Behavior of hot-dip galvanized steel in water and wet environments
Water as the main enemy of almost any metal, including iron and zinc, causes corrosion processes of metal structures. In this matter, the method of hot-dip galvanizing is the best way to fight, because it is based on the principle of full immersion of the part in the molten zinc. In addition, zinc forms an additional protective film in some liquids.
It is quite difficult to make predictions on the development of corrosion in the aquatic environment, because it depends on the water temperature, and the oxygen content and many other factors.
Conditionally all water can be divided into three types: fresh and clean (distilled) and sea.
Too saturated with oxygen and carbon dioxide, and the interaction of metal with water leads to its destruction. Often, more than 5-10 times, if the metal was dipped in carbon dioxide.
All water used by us in life, the industry, water of lakes and channels belongs to this type. In fresh water there are various dissolved gases and even more than in pure, diverse microorganisms, salts. Salts in combination with metal form a protective strip in the form of calcium carbonate.
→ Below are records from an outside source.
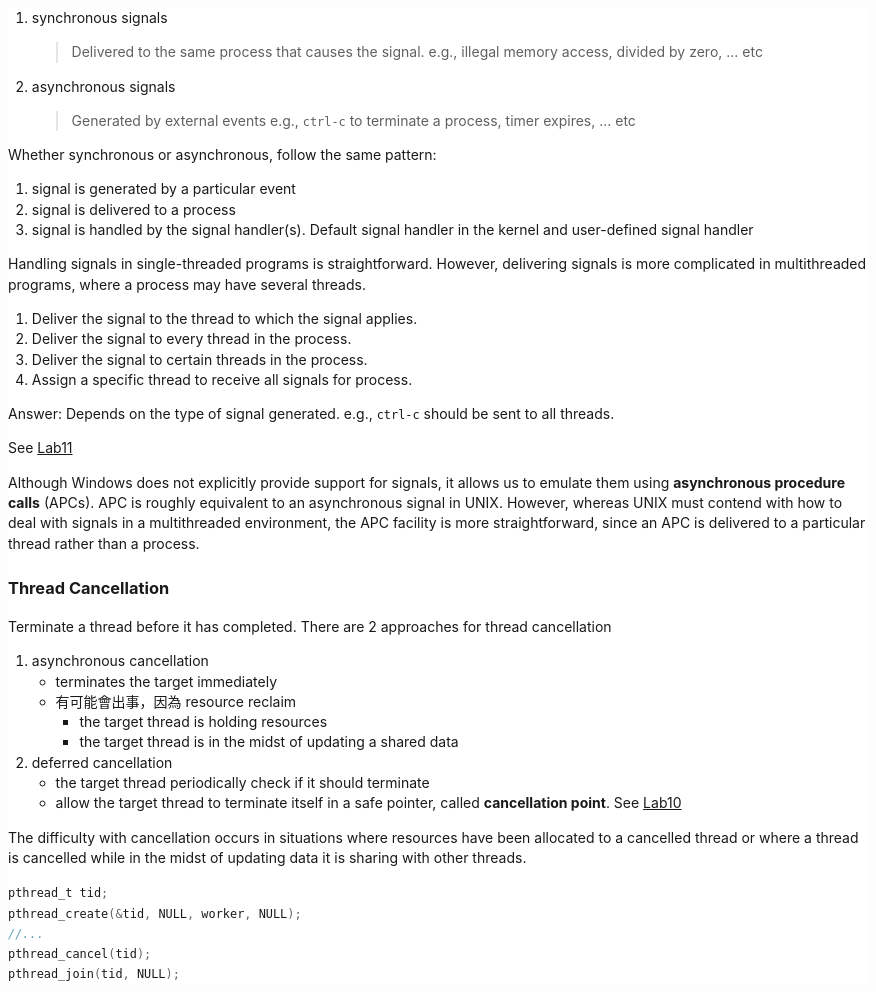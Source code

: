 1. synchronous signals
   
   > Delivered to the same process that causes the signal.
   > e.g., illegal memory access, divided by zero, ... etc

2. asynchronous signals
   
   > Generated by external events
   > e.g., `ctrl-c` to terminate a process, timer expires, ... etc

Whether synchronous or asynchronous, follow the same pattern:

1. signal is generated by a particular event
2. signal is delivered to a process
3. signal is handled by the signal handler(s). Default signal handler in the kernel and user-defined signal handler

Handling signals in single-threaded programs is straightforward. However, delivering signals is more complicated in multithreaded programs, where a process may have several threads.

1. Deliver the signal to the thread to which the signal applies.
2. Deliver the signal to every thread in the process.
3. Deliver the signal to certain threads in the process.
4. Assign a specific thread to receive all signals for process.

Answer: Depends on the type of signal generated. e.g., `ctrl-c` should be sent to all threads.

See [Lab11](https://github.com/liao2000/Operating-Systems-NCHU/tree/main/Lab/Lab11)

Although Windows does not explicitly provide support for signals, it allows us to emulate them using **asynchronous procedure calls** (APCs). APC is roughly equivalent to an asynchronous signal in UNIX. However, whereas UNIX must contend with how to deal with signals in a multithreaded environment, the APC facility is more straightforward, since an APC is delivered to a particular thread rather than a process.

### Thread Cancellation

Terminate a thread before it has completed. There are 2 approaches for thread cancellation

1. asynchronous cancellation
   + terminates the target immediately
   + 有可能會出事，因為 resource reclaim
     + the target thread is holding resources
     + the target thread is in the midst of updating a shared data
2. deferred cancellation
   + the target thread periodically check if it should terminate
   + allow the target thread to terminate itself in a safe pointer, called **cancellation point**. See [Lab10](https://github.com/liao2000/Operating-Systems-NCHU/tree/main/Lab/Lab10)

The difficulty with cancellation occurs in situations where resources have been allocated to a cancelled thread or where a thread is cancelled while in the midst of updating data it is sharing with other threads.

```c
pthread_t tid;
pthread_create(&tid, NULL, worker, NULL);
//...
pthread_cancel(tid);
pthread_join(tid, NULL);
```

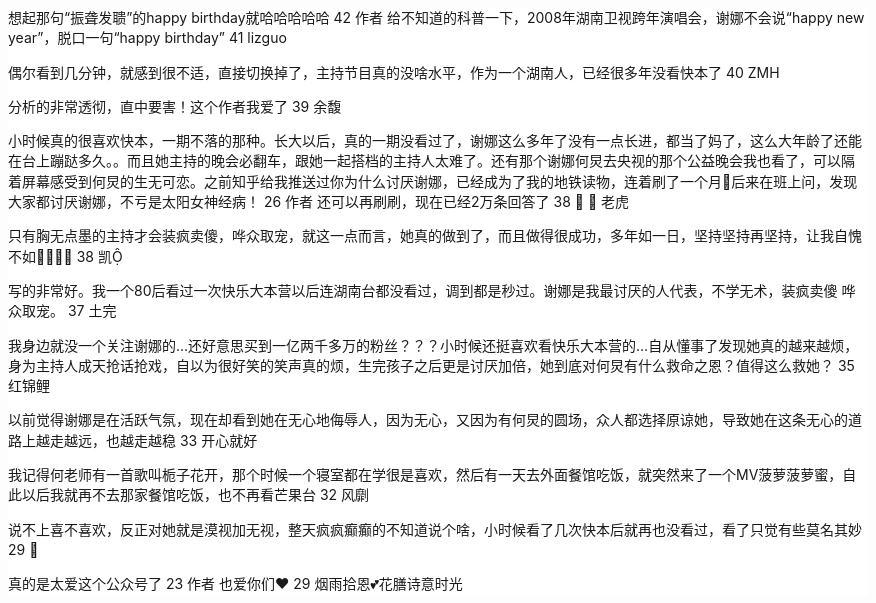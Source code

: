  想起那句“振聋发聩”的happy birthday就哈哈哈哈哈
 42
作者
 给不知道的科普一下，2008年湖南卫视跨年演唱会，谢娜不会说“happy new year”，脱口一句“happy birthday”
 41
lizguo

 偶尔看到几分钟，就感到很不适，直接切换掉了，主持节目真的没啥水平，作为一个湖南人，已经很多年没看快本了
 40
ZMH

 分析的非常透彻，直中要害！这个作者我爱了
 39
余馥

 小时候真的很喜欢快本，一期不落的那种。长大以后，真的一期没看过了，谢娜这么多年了没有一点长进，都当了妈了，这么大年龄了还能在台上蹦跶多久。。而且她主持的晚会必翻车，跟她一起搭档的主持人太难了。还有那个谢娜何炅去央视的那个公益晚会我也看了，可以隔着屏幕感受到何炅的生无可恋。之前知乎给我推送过你为什么讨厌谢娜，已经成为了我的地铁读物，连着刷了一个月后来在班上问，发现大家都讨厌谢娜，不亏是太阳女神经病！
 26
作者
 还可以再刷刷，现在已经2万条回答了
 38
🐯 🐯 老虎

 只有胸无点墨的主持才会装疯卖傻，哗众取宠，就这一点而言，她真的做到了，而且做得很成功，多年如一日，坚持坚持再坚持，让我自愧不如
 38
凯

 写的非常好。我一个80后看过一次快乐大本营以后连湖南台都没看过，调到都是秒过。谢娜是我最讨厌的人代表，不学无术，装疯卖傻 哗众取宠。
 37
土完

 我身边就没一个关注谢娜的…还好意思买到一亿两千多万的粉丝？？？小时候还挺喜欢看快乐大本营的…自从懂事了发现她真的越来越烦，身为主持人成天抢话抢戏，自以为很好笑的笑声真的烦，生完孩子之后更是讨厌加倍，她到底对何炅有什么救命之恩？值得这么救她？
 35
红锦鲤

 以前觉得谢娜是在活跃气氛，现在却看到她在无心地侮辱人，因为无心，又因为有何炅的圆场，众人都选择原谅她，导致她在这条无心的道路上越走越远，也越走越稳
 33
开心就好

 我记得何老师有一首歌叫栀子花开，那个时候一个寝室都在学很是喜欢，然后有一天去外面餐馆吃饭，就突然来了一个MV菠萝菠萝蜜，自此以后我就再不去那家餐馆吃饭，也不再看芒果台
 32
风劘

 说不上喜不喜欢，反正对她就是漠视加无视，整天疯疯癫癫的不知道说个啥，小时候看了几次快本后就再也没看过，看了只觉有些莫名其妙
 29
🔰

 真的是太爱这个公众号了
 23
作者
 也爱你们❤️
 29
烟雨拾恩💕花膳诗意时光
One of the most important factors affecting the development of corrosion are gases, mineral hardness and flow rate.
Gases are additional oxygen, which means an increase in the probability of corrosion process. Thus, it is better that the metal structure was completely under water, because there is less oxygen.
Hard water contributes to the formation of the above mentioned zinc carbonate, which contributes to the appearance of the film.
High flow rate, respectively higher corrosion process, as there is the principle of wind, which is a significant destructive element.
Galvanized coating, and sea water
Details, covered with zinc film, well tolerate sea salt water. There are also, as in fresh water, several factors, knowing that can prevent corrosion.
The higher the water temperature, the higher the risk that oxygen will harm the coating.
Sea water (not a tropical climate) contributes to the formation of zinc compounds with calcium and magnesium, which form a protective film against corrosion. The presence of elements such as magnesium and calcium in water compensates for even the high content of chlorides.